Samuel napisał(a):
Tomasz Żółtko, jak większość sławnych krajowych tzw. "chrześcijańskich artystów" [link:
http://rozrywka.bielsko.info/22,37,0,12 ... erwis.html ], udziela się, by wypromować swoje tomiki poezji, kasety i płyty CD.
Jest artystą, tak zarabia na życie. Słowa wielu jego piosenek są bardzo mocne, bardzo wprost, odważnie świadczy o Jezusie.
Samuel napisał(a):
Nie wiem nawet, czy ma on coś przeciw ekumenii [zob. link:
http://starachowice-net.pl/informator/n ... ko-zdj-cia], lubi odwiedzać luterańskie kościoły [zob. np. ten link:
http://www.dziemiany.pl/koncert_w_dziem ... oltko-377/ ]

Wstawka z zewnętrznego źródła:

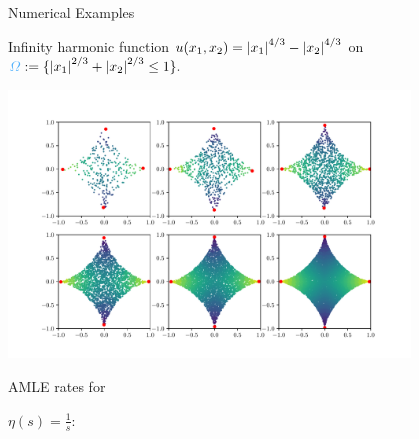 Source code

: %
\hfill%
%
\begin{minipage}[b][\midHeight][t]{.31\textwidth}%
{\color{BaseDarkColor} Numerical Examples}\\
\begin{minipage}{.5\textwidth}%
\small%
Infinity harmonic function $u(x_1,x_2)=\left|x_1\right|^{4/3}-\left|x_2\right|^{4/3}$ on $\domain:=\{\abs{x_1}^{2/3}+\abs{x_2}^{2/3}\leq 1\}.$
\end{minipage}%
\begin{minipage}{.5\textwidth}%
\centering
{\includegraphics[width=0.8\textwidth,trim=1.8cm 1.1cm 1.8cm 1.4cm,clip]{atelier/neumann_star_solution}}%
\end{minipage}%
%
%
\vspace{.5em}

\begin{minipage}{.32\textwidth}%
\small
AMLE rates for \hfill

$\eta(s)=\tfrac{1}{s}$:


\end{minipage}
\end{minipage}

Jeśli nie wiesz, po co poruszasz ten temat?
Samuel napisał(a):
Inna sprawa, że są kościoły, które zezwalają mu głościć za pulpitem i tu się zaczynają schody. Nie, nie żartuję. Oto dowód niedzielnego kazania "Samarytanka" zob. link:
http://kzjgora.pl/index.php/kazania/audio/2011 , po którym Tomasz Żółtko sprzedawał płyty, ludzie przychodzili do niego po autograf, a on odbierał chwałę za swoją mowę. Tak to odebrałem, niestety, byłem wtedy "na żywo". Bożego Słowa mało, o sobie i ludzkich sprawach wiele.
Mnie jego głoszenie bardzo zbudowało.
Samuel napisał(a):
A tytuły jego utworów "Bóg kocha chorych na AIDS", "Klatka skandalu", "Krótkie wyprawy w kosmos", "Bóg dał nam seks", mówią same za siebie.

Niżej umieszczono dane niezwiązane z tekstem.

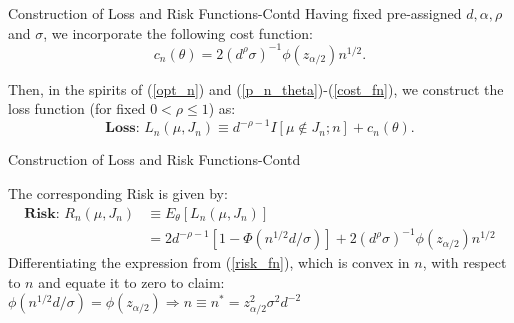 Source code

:\documentclass [xcolor=svgnames, t] {beamer}
\begin{document}
\begin{frame}{Construction of Loss and Risk Functions-Contd}
\vspace{5mm}
Having fixed pre-assigned $d,\alpha,\rho$ and $\sigma$, we incorporate the 
following cost function:
        \begin{equation} \label{cost_fn}
        c_n(\theta) = 2(d^\rho \sigma)^{-1} \phi(z_{\alpha/2})n^{1/2}.
        \end{equation}
        
         \vspace{0.2cm}
Then, in the spirits of (\ref{opt_n}) and (\ref{p_n_theta})-(\ref{cost_fn}), we construct the loss function (for fixed $0<\rho \le 1$) as:
        \begin{equation} \label{loss2}
            \textbf{Loss: }L_n(\mu,J_n) \equiv d^{-\rho-1}I[\mu \not\in J_n;n]+c_n(\theta).
        \end{equation}

\end{frame}

\begin{frame}{Construction of Loss and Risk Functions-Contd}
  \vspace{5mm}

The corresponding Risk is given by:
    \begin{equation} \label{risk_fn}
    \begin{split}
        \textbf{Risk: } R_n(\mu,J_n)  
        & \equiv E_{\theta}[L_n(\mu,J_n)] \\ 
        &= 2d^{-\rho-1}[1-\Phi(n^{1/2}d/\sigma)]+2(d^{\rho}\sigma)^{-1}\phi(z_{\alpha/2})n^{1/2} 
    \end{split}
    \end{equation}
    \vspace{0.2cm}
Differentiating the expression from (\ref{risk_fn}), 
which is convex in $n$, with respect to $n$ and equate it to zero to claim:\\
    \vspace{0.1cm}
    $ \phi(n^{1/2}d/\sigma)=\phi(z_{\alpha/2}) \Rightarrow  n \equiv n^*=z^2_{\alpha/2}\sigma^2d^{-2}$
    
\end{frame}
\end{document}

Co mówią? Czytałeś teksty tych piosenek?
Samuel napisał(a):
Co do tego artykułu, powielanego na innych portalach, kościelnych także. Ten tekst jest bardzo zachowawczy, nie ma Bożego Słowa ani słowa, coś na zasadzie "...nie jestem przeciw, lecz...", "...nie jestem za, ale..." I nie wiadomo, co autor tak naprawdę miał na myśli. A idąc za Bogiem, nie da się tak, by "wilk był syty, i owca cała". Oczywiście, mówię tylko za siebie.
A jaki wilk tu syty, jaka owca cała? Tekst jest jasny, realizuje założony temat. Dla mnie też bardzo budujący.